Code and data for the paper
Pascal Welke, Florian Seiffarth, Michael Kamp and Stefan Wrobel: HOPS: Probabilistic Subtree Mining for Small and Large Graphs. KDD 2020
If you use this work, please cite our paper.
You can find the code for experiments and plot generation of Section 6.1: Approximate Counting in Large Graphs in the /largegraph/ folder.
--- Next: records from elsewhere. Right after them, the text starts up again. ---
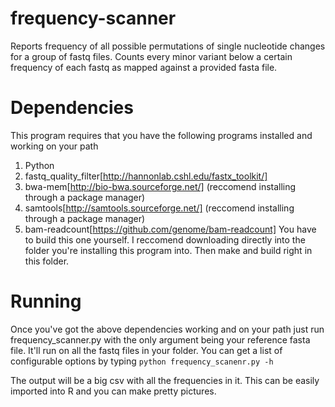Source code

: # frequency-scanner
Reports frequency of all possible permutations of single nucleotide changes for a group of fastq files. Counts every minor variant below a certain frequency of each fastq as mapped against a provided fasta file. 

# Dependencies
This program requires that you have the following programs installed and working on your path

1. Python
2. fastq_quality_filter[http://hannonlab.cshl.edu/fastx_toolkit/] 
3. bwa-mem[http://bio-bwa.sourceforge.net/] (reccomend installing through a package manager)
4. samtools[http://samtools.sourceforge.net/] (reccomend installing through a package manager)
5. bam-readcount[https://github.com/genome/bam-readcount] You have to build this one yourself. I reccomend downloading directly into the folder you're installing this program into. Then make and build right in this folder. 


# Running
Once you've got the above dependencies working and on your path just run frequency_scanner.py with the only argument being your reference fasta file. It'll run on all the fastq files in your folder. You can get a list of configurable options by typing `python frequency_scanenr.py -h`

The output will be a big csv with all the frequencies in it. This can be easily imported into R and you can make pretty pictures.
The code for experiments and plot generation of Section 6.2: Probabilistic Frequent Subtree Mining is located in the /smallgraphs/ folder.
The code has been tested on recent Ubuntu Linux distributions (18.04, 19.10).
Set up the experiments and evaluation:
-
(Clone the project)
-
Set up python3 conda environment for hops:
- conda create -n hops python=3.7 joblib matplotlib
- pip install tikzplotlib
-
Set up python2 for Ravkic algorithms:
- install python2.7: sudo apt install python2.7 python-pip
- sudo apt-get install python-tk
-
Set up experiments:
- in run_exp.py set main_path=".../largegraph"
- run run_exp.py with your favourite graph, pattern size and time limit
-
Set up evaluation:
- in evaluate.py set path=".../largegraph/
- run evaluate.py for evaluation
Set up the experiments and evaluation:
- (Clone the project)
- Download and unzip the graphs "com-amazon.ungraph", "com-orkut.ungraph", "com-lj.ungraph" from https://snap.stanford.edu/data/index.html into the folder snap_big_graphs
- Adjust paths in main_snap.py
- Install the required packages
- run main_snap.py
- (Clone the project)
- Install gnu parallel: sudo apt install parallel
- Run smallgraphs/runExperiments.sh
- Inspect results in the subfolders